Exercise: In the entries below, count every line with the word "design". Return only the count.

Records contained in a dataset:
######
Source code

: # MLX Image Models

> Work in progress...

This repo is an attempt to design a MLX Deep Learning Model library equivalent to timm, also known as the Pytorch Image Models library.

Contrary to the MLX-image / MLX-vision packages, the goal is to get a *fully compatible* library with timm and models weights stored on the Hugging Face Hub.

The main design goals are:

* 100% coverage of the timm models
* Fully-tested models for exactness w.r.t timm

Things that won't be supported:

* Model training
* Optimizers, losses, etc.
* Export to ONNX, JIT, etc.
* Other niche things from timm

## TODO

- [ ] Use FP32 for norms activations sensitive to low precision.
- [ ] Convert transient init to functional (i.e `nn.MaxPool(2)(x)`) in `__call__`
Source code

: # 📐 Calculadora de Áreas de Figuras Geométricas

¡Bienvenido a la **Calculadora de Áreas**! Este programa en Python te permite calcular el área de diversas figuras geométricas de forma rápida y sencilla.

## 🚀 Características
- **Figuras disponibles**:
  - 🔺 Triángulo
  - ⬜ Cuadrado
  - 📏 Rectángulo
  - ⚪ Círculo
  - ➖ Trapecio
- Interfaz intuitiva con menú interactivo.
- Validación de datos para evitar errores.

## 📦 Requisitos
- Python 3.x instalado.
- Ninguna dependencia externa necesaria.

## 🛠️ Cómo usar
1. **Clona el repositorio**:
######
Solution: 2